WORK ORDER »
Please make an exact transcription of all the data that follows.
----- DATA RECORDS
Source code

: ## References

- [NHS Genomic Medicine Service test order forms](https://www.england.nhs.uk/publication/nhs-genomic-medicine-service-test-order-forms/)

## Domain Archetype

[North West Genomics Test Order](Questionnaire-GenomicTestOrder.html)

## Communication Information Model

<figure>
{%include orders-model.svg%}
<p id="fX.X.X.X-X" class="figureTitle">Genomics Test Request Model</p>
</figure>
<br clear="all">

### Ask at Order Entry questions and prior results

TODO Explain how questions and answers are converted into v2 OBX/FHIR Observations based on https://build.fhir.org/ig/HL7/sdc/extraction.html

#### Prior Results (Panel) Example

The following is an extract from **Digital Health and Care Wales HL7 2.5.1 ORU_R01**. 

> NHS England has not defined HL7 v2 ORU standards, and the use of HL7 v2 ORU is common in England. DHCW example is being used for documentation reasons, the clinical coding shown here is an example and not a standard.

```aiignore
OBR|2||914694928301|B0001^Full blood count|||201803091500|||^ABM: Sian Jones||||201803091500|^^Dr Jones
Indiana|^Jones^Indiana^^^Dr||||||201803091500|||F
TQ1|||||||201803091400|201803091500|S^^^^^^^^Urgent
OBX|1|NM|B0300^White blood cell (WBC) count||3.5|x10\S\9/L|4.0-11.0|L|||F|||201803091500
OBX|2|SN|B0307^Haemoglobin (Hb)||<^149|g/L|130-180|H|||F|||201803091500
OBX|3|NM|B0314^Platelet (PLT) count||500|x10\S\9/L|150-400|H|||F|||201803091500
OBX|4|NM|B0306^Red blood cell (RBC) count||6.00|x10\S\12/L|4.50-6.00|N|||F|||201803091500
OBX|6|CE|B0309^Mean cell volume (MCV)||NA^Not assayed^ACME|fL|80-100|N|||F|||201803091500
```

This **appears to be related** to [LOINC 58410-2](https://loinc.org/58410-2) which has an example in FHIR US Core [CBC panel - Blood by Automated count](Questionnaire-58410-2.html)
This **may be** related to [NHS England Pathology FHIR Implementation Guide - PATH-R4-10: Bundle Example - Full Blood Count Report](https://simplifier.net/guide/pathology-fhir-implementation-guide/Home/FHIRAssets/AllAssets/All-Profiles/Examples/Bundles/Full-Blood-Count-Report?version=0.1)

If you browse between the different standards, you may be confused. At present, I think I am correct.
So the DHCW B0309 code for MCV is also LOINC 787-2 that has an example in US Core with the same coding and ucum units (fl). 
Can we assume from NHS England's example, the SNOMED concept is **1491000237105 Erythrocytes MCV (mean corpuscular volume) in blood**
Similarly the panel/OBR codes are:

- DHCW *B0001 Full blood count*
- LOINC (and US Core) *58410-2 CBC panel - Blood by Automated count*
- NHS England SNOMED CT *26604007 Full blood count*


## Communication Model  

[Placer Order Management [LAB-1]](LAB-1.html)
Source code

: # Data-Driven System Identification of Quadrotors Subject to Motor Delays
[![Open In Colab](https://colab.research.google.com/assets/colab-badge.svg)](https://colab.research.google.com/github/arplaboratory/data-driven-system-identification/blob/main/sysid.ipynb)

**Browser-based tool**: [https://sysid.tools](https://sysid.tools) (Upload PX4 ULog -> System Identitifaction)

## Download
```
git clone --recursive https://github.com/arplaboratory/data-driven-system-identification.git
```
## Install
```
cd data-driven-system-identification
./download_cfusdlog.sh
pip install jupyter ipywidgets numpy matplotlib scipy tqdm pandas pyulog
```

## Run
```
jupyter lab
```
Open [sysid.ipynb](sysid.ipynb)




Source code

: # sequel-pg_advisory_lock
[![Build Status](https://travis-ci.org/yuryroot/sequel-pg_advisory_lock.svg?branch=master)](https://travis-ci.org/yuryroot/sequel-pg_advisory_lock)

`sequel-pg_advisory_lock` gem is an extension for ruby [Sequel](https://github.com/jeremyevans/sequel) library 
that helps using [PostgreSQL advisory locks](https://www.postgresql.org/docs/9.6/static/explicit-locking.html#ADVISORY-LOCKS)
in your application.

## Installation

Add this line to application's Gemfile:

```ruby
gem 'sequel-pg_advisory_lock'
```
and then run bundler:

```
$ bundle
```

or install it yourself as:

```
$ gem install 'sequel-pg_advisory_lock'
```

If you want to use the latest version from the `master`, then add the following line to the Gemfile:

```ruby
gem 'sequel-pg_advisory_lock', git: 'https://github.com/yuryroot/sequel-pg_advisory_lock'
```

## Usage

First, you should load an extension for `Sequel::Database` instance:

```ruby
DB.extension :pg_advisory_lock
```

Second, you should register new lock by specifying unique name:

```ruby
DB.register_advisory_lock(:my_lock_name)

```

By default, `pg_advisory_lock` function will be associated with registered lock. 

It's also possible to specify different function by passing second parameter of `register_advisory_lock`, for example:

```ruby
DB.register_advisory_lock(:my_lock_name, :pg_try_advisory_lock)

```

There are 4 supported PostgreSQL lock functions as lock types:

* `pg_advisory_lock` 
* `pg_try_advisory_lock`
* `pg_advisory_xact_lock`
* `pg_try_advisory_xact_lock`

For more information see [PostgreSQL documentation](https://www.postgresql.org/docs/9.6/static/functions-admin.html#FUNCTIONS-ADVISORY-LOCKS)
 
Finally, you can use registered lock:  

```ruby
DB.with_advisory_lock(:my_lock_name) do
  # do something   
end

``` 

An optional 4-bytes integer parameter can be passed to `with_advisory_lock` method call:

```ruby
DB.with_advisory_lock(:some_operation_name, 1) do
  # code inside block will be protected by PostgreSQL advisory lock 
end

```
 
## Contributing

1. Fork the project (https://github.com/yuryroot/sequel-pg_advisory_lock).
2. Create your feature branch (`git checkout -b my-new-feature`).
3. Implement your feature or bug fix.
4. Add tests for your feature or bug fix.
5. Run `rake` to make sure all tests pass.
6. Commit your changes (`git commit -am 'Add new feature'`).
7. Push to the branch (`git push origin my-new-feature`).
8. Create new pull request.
----------
REPLY »
Source code

: ## References

- [NHS Genomic Medicine Service test order forms](https://www.england.nhs.uk/publication/nhs-genomic-medicine-service-test-order-forms/)

## Domain Archetype

[North West Genomics Test Order](Questionnaire-GenomicTestOrder.html)

## Communication Information Model

<figure>
{%include orders-model.svg%}
<p id="fX.X.X.X-X" class="figureTitle">Genomics Test Request Model</p>
</figure>
<br clear="all">

### Ask at Order Entry questions and prior results

TODO Explain how questions and answers are converted into v2 OBX/FHIR Observations based on https://build.fhir.org/ig/HL7/sdc/extraction.html

#### Prior Results (Panel) Example

The following is an extract from **Digital Health and Care Wales HL7 2.5.1 ORU_R01**. 

> NHS England has not defined HL7 v2 ORU standards, and the use of HL7 v2 ORU is common in England. DHCW example is being used for documentation reasons, the clinical coding shown here is an example and not a standard.

```aiignore
OBR|2||914694928301|B0001^Full blood count|||201803091500|||^ABM: Sian Jones||||201803091500|^^Dr Jones
Indiana|^Jones^Indiana^^^Dr||||||201803091500|||F
TQ1|||||||201803091400|201803091500|S^^^^^^^^Urgent
OBX|1|NM|B0300^White blood cell (WBC) count||3.5|x10\S\9/L|4.0-11.0|L|||F|||201803091500
OBX|2|SN|B0307^Haemoglobin (Hb)||<^149|g/L|130-180|H|||F|||201803091500
OBX|3|NM|B0314^Platelet (PLT) count||500|x10\S\9/L|150-400|H|||F|||201803091500
OBX|4|NM|B0306^Red blood cell (RBC) count||6.00|x10\S\12/L|4.50-6.00|N|||F|||201803091500
OBX|6|CE|B0309^Mean cell volume (MCV)||NA^Not assayed^ACME|fL|80-100|N|||F|||201803091500
```

This **appears to be related** to [LOINC 58410-2](https://loinc.org/58410-2) which has an example in FHIR US Core [CBC panel - Blood by Automated count](Questionnaire-58410-2.html)
This **may be** related to [NHS England Pathology FHIR Implementation Guide - PATH-R4-10: Bundle Example - Full Blood Count Report](https://simplifier.net/guide/pathology-fhir-implementation-guide/Home/FHIRAssets/AllAssets/All-Profiles/Examples/Bundles/Full-Blood-Count-Report?version=0.1)

If you browse between the different standards, you may be confused. At present, I think I am correct.
So the DHCW B0309 code for MCV is also LOINC 787-2 that has an example in US Core with the same coding and ucum units (fl). 
Can we assume from NHS England's example, the SNOMED concept is **1491000237105 Erythrocytes MCV (mean corpuscular volume) in blood**
Similarly the panel/OBR codes are:

- DHCW *B0001 Full blood count*
- LOINC (and US Core) *58410-2 CBC panel - Blood by Automated count*
- NHS England SNOMED CT *26604007 Full blood count*


## Communication Model  

[Placer Order Management [LAB-1]](LAB-1.html)
Source code

: # Data-Driven System Identification of Quadrotors Subject to Motor Delays
[![Open In Colab](https://colab.research.google.com/assets/colab-badge.svg)](https://colab.research.google.com/github/arplaboratory/data-driven-system-identification/blob/main/sysid.ipynb)

**Browser-based tool**: [https://sysid.tools](https://sysid.tools) (Upload PX4 ULog -> System Identitifaction)

## Download
```
git clone --recursive https://github.com/arplaboratory/data-driven-system-identification.git
```
## Install
```
cd data-driven-system-identification
./download_cfusdlog.sh
pip install jupyter ipywidgets numpy matplotlib scipy tqdm pandas pyulog
```

## Run
```
jupyter lab
```
Open [sysid.ipynb](sysid.ipynb)




Source code

: # sequel-pg_advisory_lock
[![Build Status](https://travis-ci.org/yuryroot/sequel-pg_advisory_lock.svg?branch=master)](https://travis-ci.org/yuryroot/sequel-pg_advisory_lock)

`sequel-pg_advisory_lock` gem is an extension for ruby [Sequel](https://github.com/jeremyevans/sequel) library 
that helps using [PostgreSQL advisory locks](https://www.postgresql.org/docs/9.6/static/explicit-locking.html#ADVISORY-LOCKS)
in your application.

## Installation

Add this line to application's Gemfile:

```ruby
gem 'sequel-pg_advisory_lock'
```
and then run bundler:

```
$ bundle
```

or install it yourself as:

```
$ gem install 'sequel-pg_advisory_lock'
```

If you want to use the latest version from the `master`, then add the following line to the Gemfile:

```ruby
gem 'sequel-pg_advisory_lock', git: 'https://github.com/yuryroot/sequel-pg_advisory_lock'
```

## Usage

First, you should load an extension for `Sequel::Database` instance:

```ruby
DB.extension :pg_advisory_lock
```

Second, you should register new lock by specifying unique name:

```ruby
DB.register_advisory_lock(:my_lock_name)

```

By default, `pg_advisory_lock` function will be associated with registered lock. 

It's also possible to specify different function by passing second parameter of `register_advisory_lock`, for example:

```ruby
DB.register_advisory_lock(:my_lock_name, :pg_try_advisory_lock)

```

There are 4 supported PostgreSQL lock functions as lock types:

* `pg_advisory_lock` 
* `pg_try_advisory_lock`
* `pg_advisory_xact_lock`
* `pg_try_advisory_xact_lock`

For more information see [PostgreSQL documentation](https://www.postgresql.org/docs/9.6/static/functions-admin.html#FUNCTIONS-ADVISORY-LOCKS)
 
Finally, you can use registered lock:  

```ruby
DB.with_advisory_lock(:my_lock_name) do
  # do something   
end

``` 

An optional 4-bytes integer parameter can be passed to `with_advisory_lock` method call:

```ruby
DB.with_advisory_lock(:some_operation_name, 1) do
  # code inside block will be protected by PostgreSQL advisory lock 
end

```
 
## Contributing

1. Fork the project (https://github.com/yuryroot/sequel-pg_advisory_lock).
2. Create your feature branch (`git checkout -b my-new-feature`).
3. Implement your feature or bug fix.
4. Add tests for your feature or bug fix.
5. Run `rake` to make sure all tests pass.
6. Commit your changes (`git commit -am 'Add new feature'`).
7. Push to the branch (`git push origin my-new-feature`).
8. Create new pull request.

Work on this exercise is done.